Exact transcription of the following records is needed, with every picture dropped.

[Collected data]
# # # #

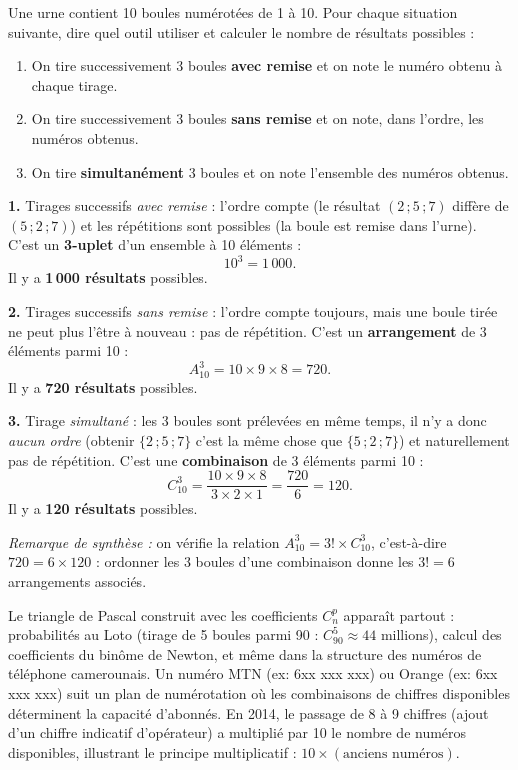 \documentclass[11pt]{article}
\begin{document}
\begin{exoresolu}
Une urne contient 10 boules numérotées de 1 à 10. Pour chaque situation suivante, dire quel outil utiliser et calculer le nombre de résultats possibles :
\begin{enumerate}
\item On tire successivement 3 boules \textbf{avec remise} et on note le numéro obtenu à chaque tirage.
\item On tire successivement 3 boules \textbf{sans remise} et on note, dans l'ordre, les numéros obtenus.
\item On tire \textbf{simultanément} 3 boules et on note l'ensemble des numéros obtenus.
\end{enumerate}
\tcblower
\textbf{1.} Tirages successifs \emph{avec remise} : l'ordre compte (le résultat $(2\,;5\,;7)$ diffère de $(5\,;2\,;7)$) et les répétitions sont possibles (la boule est remise dans l'urne). C'est un \textbf{3-uplet} d'un ensemble à 10 éléments :
\[ 10^3=1\,000. \]
Il y a \textbf{1\,000 résultats} possibles.

\textbf{2.} Tirages successifs \emph{sans remise} : l'ordre compte toujours, mais une boule tirée ne peut plus l'être à nouveau : pas de répétition. C'est un \textbf{arrangement} de 3 éléments parmi 10 :
\[ A_{10}^3=10\times 9\times 8=720. \]
Il y a \textbf{720 résultats} possibles.

\textbf{3.} Tirage \emph{simultané} : les 3 boules sont prélevées en même temps, il n'y a donc \emph{aucun ordre} (obtenir $\{2\,;5\,;7\}$ c'est la même chose que $\{5\,;2\,;7\}$) et naturellement pas de répétition. C'est une \textbf{combinaison} de 3 éléments parmi 10 :
\[ C_{10}^3=\frac{10\times 9\times 8}{3\times 2\times 1}=\frac{720}{6}=120. \]
Il y a \textbf{120 résultats} possibles.

\emph{Remarque de synthèse :} on vérifie la relation $A_{10}^3=3!\times C_{10}^3$, c'est-à-dire $720=6\times 120$ : ordonner les 3 boules d'une combinaison donne les $3!=6$ arrangements associés.
\end{exoresolu}

\begin{savaistu}
Le triangle de Pascal construit avec les coefficients $C_n^p$ apparaît partout : probabilités au Loto (tirage de 5 boules parmi 90 : $C_{90}^5 \approx 44$ millions), calcul des coefficients du binôme de Newton, et même dans la structure des numéros de téléphone camerounais. Un numéro MTN (ex: 6xx xxx xxx) ou Orange (ex: 6xx xxx xxx) suit un plan de numérotation où les combinaisons de chiffres disponibles déterminent la capacité d'abonnés. En 2014, le passage de 8 à 9 chiffres (ajout d'un chiffre indicatif d'opérateur) a multiplié par 10 le nombre de numéros disponibles, illustrant le principe multiplicatif : $10 \times (\text{anciens numéros})$.
\end{savaistu}
\end{document}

# # # #

§ **Response to this task**:
 \documentclass[11pt]{article}
\begin{document}
\begin{exoresolu}
Une urne contient 10 boules numérotées de 1 à 10. Pour chaque situation suivante, dire quel outil utiliser et calculer le nombre de résultats possibles :
\begin{enumerate}
\item On tire successivement 3 boules \textbf{avec remise} et on note le numéro obtenu à chaque tirage.
\item On tire successivement 3 boules \textbf{sans remise} et on note, dans l'ordre, les numéros obtenus.
\item On tire \textbf{simultanément} 3 boules et on note l'ensemble des numéros obtenus.
\end{enumerate}
\tcblower
\textbf{1.} Tirages successifs \emph{avec remise} : l'ordre compte (le résultat $(2\,;5\,;7)$ diffère de $(5\,;2\,;7)$) et les répétitions sont possibles (la boule est remise dans l'urne). C'est un \textbf{3-uplet} d'un ensemble à 10 éléments :
\[ 10^3=1\,000. \]
Il y a \textbf{1\,000 résultats} possibles.

\textbf{2.} Tirages successifs \emph{sans remise} : l'ordre compte toujours, mais une boule tirée ne peut plus l'être à nouveau : pas de répétition. C'est un \textbf{arrangement} de 3 éléments parmi 10 :
\[ A_{10}^3=10\times 9\times 8=720. \]
Il y a \textbf{720 résultats} possibles.

\textbf{3.} Tirage \emph{simultané} : les 3 boules sont prélevées en même temps, il n'y a donc \emph{aucun ordre} (obtenir $\{2\,;5\,;7\}$ c'est la même chose que $\{5\,;2\,;7\}$) et naturellement pas de répétition. C'est une \textbf{combinaison} de 3 éléments parmi 10 :
\[ C_{10}^3=\frac{10\times 9\times 8}{3\times 2\times 1}=\frac{720}{6}=120. \]
Il y a \textbf{120 résultats} possibles.

\emph{Remarque de synthèse :} on vérifie la relation $A_{10}^3=3!\times C_{10}^3$, c'est-à-dire $720=6\times 120$ : ordonner les 3 boules d'une combinaison donne les $3!=6$ arrangements associés.
\end{exoresolu}

\begin{savaistu}
Le triangle de Pascal construit avec les coefficients $C_n^p$ apparaît partout : probabilités au Loto (tirage de 5 boules parmi 90 : $C_{90}^5 \approx 44$ millions), calcul des coefficients du binôme de Newton, et même dans la structure des numéros de téléphone camerounais. Un numéro MTN (ex: 6xx xxx xxx) ou Orange (ex: 6xx xxx xxx) suit un plan de numérotation où les combinaisons de chiffres disponibles déterminent la capacité d'abonnés. En 2014, le passage de 8 à 9 chiffres (ajout d'un chiffre indicatif d'opérateur) a multiplié par 10 le nombre de numéros disponibles, illustrant le principe multiplicatif : $10 \times (\text{anciens numéros})$.
\end{savaistu}
\end{document}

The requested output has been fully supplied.